JR : Je vois bien qu'elles sont peintes, à l'intérieur, mais je ne vois pas d'occupants. Je voulais dire qu'elles ne sont pas habitées.
B.B. : Ce ne sont pas des maisons de poupées ! Ce sont des lieux pour se poser, poser son esprit.
JR : J'ai bien compris que ce ne sont pas des jouets !
B.B. : Elles sont vides, pour que chacun cherche à l'intérieur. Tout ce qui est peintures, tout ce qui est à l'extérieur de ces refuges et même ce qui est sur les façades du refuge, laisse le milieu vide.
JR : Mais, moi, je n'ai jamais pensé que mon intérieur, (celui de ma maison bien sûr) soit vide ! Je le vois tellement bouillonnant, que cela me paraît bizarre que vos maisons soient vides !
Vous allez m'objecter qu'elles ne sont pas vides, qu'elles ont des peintures à l'intérieur. Mais l'idée que vous entourez votre intérieur me semble paradoxal.
B.B. : C'est aussi toute la vie qui est à l'extérieur, dans ce monde humain. A l'intérieur de nous-mêmes, nous avons toutes nos projections. Mais au fond, au fond, c'est vide ! Du moins, est-ce mon idée !!
JR : Nous pourrions, en effet, épiloguer à l'infini !
Mais venons-en à la question traditionnelle : Y a-t-il d'autres thèmes dont vous auriez aimé parler et que nous n'avons pas abordés ? Des questions que vous auriez aimé entendre et que je n'ai pas posées ? Et surtout, venons-en à vos sculptures ! C'est apparemment une toute autre démarche, et une toute autre facture ?
B.B. : Oui.
JR : Ce sont tous des saints ? Des personnages religieux ?
B.B. : Noooon ! Non non !!! Ce sont des petits enfants.
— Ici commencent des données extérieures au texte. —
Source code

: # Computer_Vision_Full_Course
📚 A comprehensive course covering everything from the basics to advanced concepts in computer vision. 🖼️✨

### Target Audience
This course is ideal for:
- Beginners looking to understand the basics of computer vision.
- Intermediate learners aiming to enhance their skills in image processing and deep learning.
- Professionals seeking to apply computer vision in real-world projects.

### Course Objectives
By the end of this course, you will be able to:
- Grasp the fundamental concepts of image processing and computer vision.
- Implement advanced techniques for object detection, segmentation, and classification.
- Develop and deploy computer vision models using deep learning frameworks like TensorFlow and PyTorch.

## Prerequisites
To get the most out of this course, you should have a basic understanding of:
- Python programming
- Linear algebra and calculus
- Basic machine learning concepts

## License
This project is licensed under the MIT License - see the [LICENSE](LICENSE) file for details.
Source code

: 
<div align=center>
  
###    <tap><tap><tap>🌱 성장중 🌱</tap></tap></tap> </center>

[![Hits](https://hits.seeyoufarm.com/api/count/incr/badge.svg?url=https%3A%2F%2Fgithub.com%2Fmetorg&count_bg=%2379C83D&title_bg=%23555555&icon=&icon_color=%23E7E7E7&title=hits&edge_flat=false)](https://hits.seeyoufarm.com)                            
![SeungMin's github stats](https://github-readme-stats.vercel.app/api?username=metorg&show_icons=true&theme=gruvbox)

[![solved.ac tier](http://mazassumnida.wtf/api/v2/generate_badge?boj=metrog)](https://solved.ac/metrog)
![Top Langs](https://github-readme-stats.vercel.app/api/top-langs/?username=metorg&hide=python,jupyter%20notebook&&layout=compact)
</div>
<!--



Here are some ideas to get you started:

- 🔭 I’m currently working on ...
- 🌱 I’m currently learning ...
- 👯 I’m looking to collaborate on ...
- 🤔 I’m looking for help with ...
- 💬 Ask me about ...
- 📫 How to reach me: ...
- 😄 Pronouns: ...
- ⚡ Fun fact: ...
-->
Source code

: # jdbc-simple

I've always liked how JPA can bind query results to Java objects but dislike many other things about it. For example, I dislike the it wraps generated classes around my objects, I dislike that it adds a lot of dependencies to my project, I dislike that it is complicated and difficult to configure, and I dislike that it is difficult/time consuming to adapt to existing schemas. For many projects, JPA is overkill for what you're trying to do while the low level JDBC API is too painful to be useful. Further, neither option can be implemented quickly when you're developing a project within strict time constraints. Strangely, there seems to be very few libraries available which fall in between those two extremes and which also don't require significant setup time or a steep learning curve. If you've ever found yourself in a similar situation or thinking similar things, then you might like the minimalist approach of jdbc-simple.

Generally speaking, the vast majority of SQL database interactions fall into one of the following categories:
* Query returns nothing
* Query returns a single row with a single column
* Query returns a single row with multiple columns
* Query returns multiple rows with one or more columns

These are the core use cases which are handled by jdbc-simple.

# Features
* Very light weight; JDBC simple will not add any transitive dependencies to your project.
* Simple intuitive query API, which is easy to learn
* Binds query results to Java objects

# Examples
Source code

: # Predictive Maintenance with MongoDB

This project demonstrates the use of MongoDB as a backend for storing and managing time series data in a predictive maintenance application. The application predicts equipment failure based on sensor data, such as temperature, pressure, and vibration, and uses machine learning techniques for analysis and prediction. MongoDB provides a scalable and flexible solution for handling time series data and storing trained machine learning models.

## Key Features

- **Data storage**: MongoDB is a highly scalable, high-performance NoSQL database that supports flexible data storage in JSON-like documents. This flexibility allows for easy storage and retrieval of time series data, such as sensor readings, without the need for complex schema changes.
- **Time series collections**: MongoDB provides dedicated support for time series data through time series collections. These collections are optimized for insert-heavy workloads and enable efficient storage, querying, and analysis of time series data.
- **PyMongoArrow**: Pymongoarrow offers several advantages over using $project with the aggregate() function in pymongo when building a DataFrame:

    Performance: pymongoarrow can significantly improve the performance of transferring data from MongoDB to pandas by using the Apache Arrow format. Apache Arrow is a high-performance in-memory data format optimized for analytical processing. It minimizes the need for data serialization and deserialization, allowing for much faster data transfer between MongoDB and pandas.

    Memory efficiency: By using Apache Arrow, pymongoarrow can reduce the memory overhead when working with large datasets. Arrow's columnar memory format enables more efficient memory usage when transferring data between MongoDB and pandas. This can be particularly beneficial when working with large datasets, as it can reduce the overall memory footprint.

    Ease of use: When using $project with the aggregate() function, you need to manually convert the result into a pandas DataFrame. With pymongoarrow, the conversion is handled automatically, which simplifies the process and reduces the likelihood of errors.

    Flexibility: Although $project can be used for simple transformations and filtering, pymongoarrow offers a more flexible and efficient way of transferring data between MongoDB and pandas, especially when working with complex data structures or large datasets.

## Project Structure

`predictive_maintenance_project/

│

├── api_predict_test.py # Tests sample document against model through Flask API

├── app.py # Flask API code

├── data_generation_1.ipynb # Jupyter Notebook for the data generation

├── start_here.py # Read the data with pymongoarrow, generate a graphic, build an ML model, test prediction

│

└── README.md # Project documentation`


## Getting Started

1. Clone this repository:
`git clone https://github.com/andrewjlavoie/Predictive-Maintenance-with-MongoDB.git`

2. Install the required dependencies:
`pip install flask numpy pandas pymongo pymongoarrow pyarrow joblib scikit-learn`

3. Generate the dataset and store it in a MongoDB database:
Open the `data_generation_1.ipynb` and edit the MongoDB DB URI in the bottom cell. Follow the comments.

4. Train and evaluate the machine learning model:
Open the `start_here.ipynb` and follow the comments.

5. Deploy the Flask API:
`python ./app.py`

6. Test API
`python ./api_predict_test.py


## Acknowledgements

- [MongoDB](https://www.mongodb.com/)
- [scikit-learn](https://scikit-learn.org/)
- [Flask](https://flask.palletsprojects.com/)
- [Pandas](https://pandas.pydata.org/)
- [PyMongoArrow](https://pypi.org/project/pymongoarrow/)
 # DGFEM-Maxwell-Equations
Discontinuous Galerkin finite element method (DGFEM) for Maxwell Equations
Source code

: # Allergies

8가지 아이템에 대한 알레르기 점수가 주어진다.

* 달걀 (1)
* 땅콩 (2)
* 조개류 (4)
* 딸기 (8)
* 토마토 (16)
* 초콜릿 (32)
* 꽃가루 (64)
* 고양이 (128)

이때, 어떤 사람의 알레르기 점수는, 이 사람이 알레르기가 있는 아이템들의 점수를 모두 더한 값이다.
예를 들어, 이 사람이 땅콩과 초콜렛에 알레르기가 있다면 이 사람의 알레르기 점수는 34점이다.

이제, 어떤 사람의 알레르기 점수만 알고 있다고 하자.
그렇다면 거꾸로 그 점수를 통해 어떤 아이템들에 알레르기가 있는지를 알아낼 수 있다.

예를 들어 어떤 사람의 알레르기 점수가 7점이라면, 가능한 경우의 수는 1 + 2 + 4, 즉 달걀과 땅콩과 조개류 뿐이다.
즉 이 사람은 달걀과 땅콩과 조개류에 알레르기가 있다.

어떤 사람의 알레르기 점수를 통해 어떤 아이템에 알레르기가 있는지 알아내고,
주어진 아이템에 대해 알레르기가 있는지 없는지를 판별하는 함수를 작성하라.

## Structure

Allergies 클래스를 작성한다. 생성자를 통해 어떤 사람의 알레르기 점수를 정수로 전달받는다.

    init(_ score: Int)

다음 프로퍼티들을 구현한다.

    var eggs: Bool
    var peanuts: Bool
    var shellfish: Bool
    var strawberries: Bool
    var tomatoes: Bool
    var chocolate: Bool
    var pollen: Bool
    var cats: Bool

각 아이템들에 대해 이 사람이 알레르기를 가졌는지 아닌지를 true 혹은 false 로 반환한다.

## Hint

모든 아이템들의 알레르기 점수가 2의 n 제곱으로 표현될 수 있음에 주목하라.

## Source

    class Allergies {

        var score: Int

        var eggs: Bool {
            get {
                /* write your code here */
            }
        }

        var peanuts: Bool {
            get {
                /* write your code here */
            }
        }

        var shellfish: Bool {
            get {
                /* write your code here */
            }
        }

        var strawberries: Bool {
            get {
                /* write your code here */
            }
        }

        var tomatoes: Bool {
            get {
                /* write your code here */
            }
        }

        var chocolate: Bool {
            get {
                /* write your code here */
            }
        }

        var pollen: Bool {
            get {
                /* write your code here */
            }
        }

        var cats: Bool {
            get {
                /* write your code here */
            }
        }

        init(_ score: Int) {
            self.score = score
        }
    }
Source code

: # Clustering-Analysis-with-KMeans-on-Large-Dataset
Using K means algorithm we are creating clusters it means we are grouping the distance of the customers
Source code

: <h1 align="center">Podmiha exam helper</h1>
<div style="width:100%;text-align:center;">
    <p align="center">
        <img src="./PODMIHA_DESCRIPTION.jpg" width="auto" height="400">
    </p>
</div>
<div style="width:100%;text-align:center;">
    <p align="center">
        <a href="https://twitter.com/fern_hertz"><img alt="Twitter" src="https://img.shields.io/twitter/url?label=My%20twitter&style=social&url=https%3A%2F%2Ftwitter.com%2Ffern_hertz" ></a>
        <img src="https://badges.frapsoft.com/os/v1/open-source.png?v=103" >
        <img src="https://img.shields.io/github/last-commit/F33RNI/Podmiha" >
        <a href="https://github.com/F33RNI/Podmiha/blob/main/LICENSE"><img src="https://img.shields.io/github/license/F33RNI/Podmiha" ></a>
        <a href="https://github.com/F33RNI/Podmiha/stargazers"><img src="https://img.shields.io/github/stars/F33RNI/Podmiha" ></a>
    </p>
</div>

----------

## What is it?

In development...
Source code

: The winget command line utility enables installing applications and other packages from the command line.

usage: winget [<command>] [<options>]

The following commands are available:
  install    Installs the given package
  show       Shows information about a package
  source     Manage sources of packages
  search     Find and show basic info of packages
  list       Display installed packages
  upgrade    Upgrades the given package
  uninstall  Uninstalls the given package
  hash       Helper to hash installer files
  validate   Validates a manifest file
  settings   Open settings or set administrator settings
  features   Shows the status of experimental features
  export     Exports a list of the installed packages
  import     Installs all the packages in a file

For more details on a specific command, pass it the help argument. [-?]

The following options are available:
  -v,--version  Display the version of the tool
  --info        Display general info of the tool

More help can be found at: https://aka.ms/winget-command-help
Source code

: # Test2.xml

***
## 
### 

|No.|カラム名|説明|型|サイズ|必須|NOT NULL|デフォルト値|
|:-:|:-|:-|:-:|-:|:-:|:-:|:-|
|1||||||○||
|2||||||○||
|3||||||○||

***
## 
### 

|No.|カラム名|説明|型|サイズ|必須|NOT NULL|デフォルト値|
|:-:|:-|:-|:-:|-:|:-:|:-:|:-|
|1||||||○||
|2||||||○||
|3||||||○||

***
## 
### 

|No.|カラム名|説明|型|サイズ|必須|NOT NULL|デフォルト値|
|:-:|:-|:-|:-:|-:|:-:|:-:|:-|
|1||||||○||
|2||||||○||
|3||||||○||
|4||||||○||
Il est vrai que, quand j'ai commencé cette idée de faire ces sculptures en grands formats, je suis beaucoup partie de l'Art roman. J'ai parcouru le chemin de Compostelle. Donc, l'Art roman, les Vierges à l'Enfant. Je suis partie de cette iconographie que je trouve très belle.
JR : Oui, l'Art roman est magnifique. Je suis poitevine, région d'Art roman !
B.B. : Toutes ces sculptures, avec ces personnages ! Très simples ! De bois ! Polychromiques ! Je suis donc partie de cette idée-là. Et je n'ai pas voulu faire des représentations religieuses. Mes personnages, toujours dans la même ligne que mon travail de peinture, sont traités comme mes petites cabanes.
JR : C'est donc du bois ?
B.B. : Non, ce n'est pas du bois. C'est un matériau de construction, le siporex. Et ensuite, l'ensemble est travaillé. Parce que le siporex a des creux et des bulles.
JR : Et il n'est pas lisse.
B.B. : En effet, il faut le lisser. Passer dessus une couche de peinture. Et ensuite, en venir aux détails.
JR : Et vos personnages ont aussi les yeux clos !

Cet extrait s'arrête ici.